[Data entries]
-- Opening Marker --

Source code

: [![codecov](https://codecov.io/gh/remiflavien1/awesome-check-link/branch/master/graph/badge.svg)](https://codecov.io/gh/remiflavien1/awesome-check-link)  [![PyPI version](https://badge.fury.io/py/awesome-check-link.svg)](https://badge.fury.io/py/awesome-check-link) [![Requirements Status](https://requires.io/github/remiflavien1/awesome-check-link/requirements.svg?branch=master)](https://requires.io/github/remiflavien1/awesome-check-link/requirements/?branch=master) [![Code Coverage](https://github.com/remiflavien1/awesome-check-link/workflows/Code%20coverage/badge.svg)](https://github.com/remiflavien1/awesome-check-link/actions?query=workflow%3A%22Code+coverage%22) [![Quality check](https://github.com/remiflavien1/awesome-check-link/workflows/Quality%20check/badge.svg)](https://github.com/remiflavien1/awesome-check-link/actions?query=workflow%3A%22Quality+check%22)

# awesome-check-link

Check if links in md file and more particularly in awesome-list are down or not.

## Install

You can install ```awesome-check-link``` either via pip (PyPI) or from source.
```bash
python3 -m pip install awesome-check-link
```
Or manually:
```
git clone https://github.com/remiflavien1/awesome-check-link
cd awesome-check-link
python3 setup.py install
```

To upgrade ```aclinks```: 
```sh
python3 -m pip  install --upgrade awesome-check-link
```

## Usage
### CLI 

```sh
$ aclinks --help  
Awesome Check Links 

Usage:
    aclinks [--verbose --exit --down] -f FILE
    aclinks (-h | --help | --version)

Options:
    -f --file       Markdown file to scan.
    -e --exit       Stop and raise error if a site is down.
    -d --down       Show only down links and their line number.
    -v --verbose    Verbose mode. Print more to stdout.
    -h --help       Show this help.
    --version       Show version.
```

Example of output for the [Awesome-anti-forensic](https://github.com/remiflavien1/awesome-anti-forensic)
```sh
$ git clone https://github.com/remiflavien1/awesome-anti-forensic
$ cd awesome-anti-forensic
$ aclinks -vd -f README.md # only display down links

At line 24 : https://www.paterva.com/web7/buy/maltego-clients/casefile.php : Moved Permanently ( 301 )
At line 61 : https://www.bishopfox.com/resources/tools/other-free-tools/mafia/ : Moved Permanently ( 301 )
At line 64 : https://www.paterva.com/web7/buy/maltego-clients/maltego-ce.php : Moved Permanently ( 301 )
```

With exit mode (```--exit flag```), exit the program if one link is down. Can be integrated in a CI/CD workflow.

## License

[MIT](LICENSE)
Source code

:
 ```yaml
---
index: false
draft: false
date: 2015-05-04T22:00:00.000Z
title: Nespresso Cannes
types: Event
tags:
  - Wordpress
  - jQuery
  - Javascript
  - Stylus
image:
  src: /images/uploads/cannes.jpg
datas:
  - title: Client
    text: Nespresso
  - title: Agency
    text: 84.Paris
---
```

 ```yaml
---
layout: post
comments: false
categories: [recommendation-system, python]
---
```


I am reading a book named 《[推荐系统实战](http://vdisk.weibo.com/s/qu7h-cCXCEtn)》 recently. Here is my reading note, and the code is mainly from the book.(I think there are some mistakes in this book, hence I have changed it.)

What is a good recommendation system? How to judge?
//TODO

-- Closing Marker --

Retype all the data. Nothing may be left out or altered.

Response to this exercise:
Source code

: [![codecov](https://codecov.io/gh/remiflavien1/awesome-check-link/branch/master/graph/badge.svg)](https://codecov.io/gh/remiflavien1/awesome-check-link)  [![PyPI version](https://badge.fury.io/py/awesome-check-link.svg)](https://badge.fury.io/py/awesome-check-link) [![Requirements Status](https://requires.io/github/remiflavien1/awesome-check-link/requirements.svg?branch=master)](https://requires.io/github/remiflavien1/awesome-check-link/requirements/?branch=master) [![Code Coverage](https://github.com/remiflavien1/awesome-check-link/workflows/Code%20coverage/badge.svg)](https://github.com/remiflavien1/awesome-check-link/actions?query=workflow%3A%22Code+coverage%22) [![Quality check](https://github.com/remiflavien1/awesome-check-link/workflows/Quality%20check/badge.svg)](https://github.com/remiflavien1/awesome-check-link/actions?query=workflow%3A%22Quality+check%22)

# awesome-check-link

Check if links in md file and more particularly in awesome-list are down or not.

## Install

You can install ```awesome-check-link``` either via pip (PyPI) or from source.
```bash
python3 -m pip install awesome-check-link
```
Or manually:
```
git clone https://github.com/remiflavien1/awesome-check-link
cd awesome-check-link
python3 setup.py install
```

To upgrade ```aclinks```: 
```sh
python3 -m pip  install --upgrade awesome-check-link
```

## Usage
### CLI 

```sh
$ aclinks --help  
Awesome Check Links 

Usage:
    aclinks [--verbose --exit --down] -f FILE
    aclinks (-h | --help | --version)

Options:
    -f --file       Markdown file to scan.
    -e --exit       Stop and raise error if a site is down.
    -d --down       Show only down links and their line number.
    -v --verbose    Verbose mode. Print more to stdout.
    -h --help       Show this help.
    --version       Show version.
```

Example of output for the [Awesome-anti-forensic](https://github.com/remiflavien1/awesome-anti-forensic)
```sh
$ git clone https://github.com/remiflavien1/awesome-anti-forensic
$ cd awesome-anti-forensic
$ aclinks -vd -f README.md # only display down links

At line 24 : https://www.paterva.com/web7/buy/maltego-clients/casefile.php : Moved Permanently ( 301 )
At line 61 : https://www.bishopfox.com/resources/tools/other-free-tools/mafia/ : Moved Permanently ( 301 )
At line 64 : https://www.paterva.com/web7/buy/maltego-clients/maltego-ce.php : Moved Permanently ( 301 )
```

With exit mode (```--exit flag```), exit the program if one link is down. Can be integrated in a CI/CD workflow.

## License

[MIT](LICENSE)
Source code

:
 ```yaml
---
index: false
draft: false
date: 2015-05-04T22:00:00.000Z
title: Nespresso Cannes
types: Event
tags:
  - Wordpress
  - jQuery
  - Javascript
  - Stylus
image:
  src: /images/uploads/cannes.jpg
datas:
  - title: Client
    text: Nespresso
  - title: Agency
    text: 84.Paris
---
```

 ```yaml
---
layout: post
comments: false
categories: [recommendation-system, python]
---
```


I am reading a book named 《[推荐系统实战](http://vdisk.weibo.com/s/qu7h-cCXCEtn)》 recently. Here is my reading note, and the code is mainly from the book.(I think there are some mistakes in this book, hence I have changed it.)

What is a good recommendation system? How to judge?
//TODO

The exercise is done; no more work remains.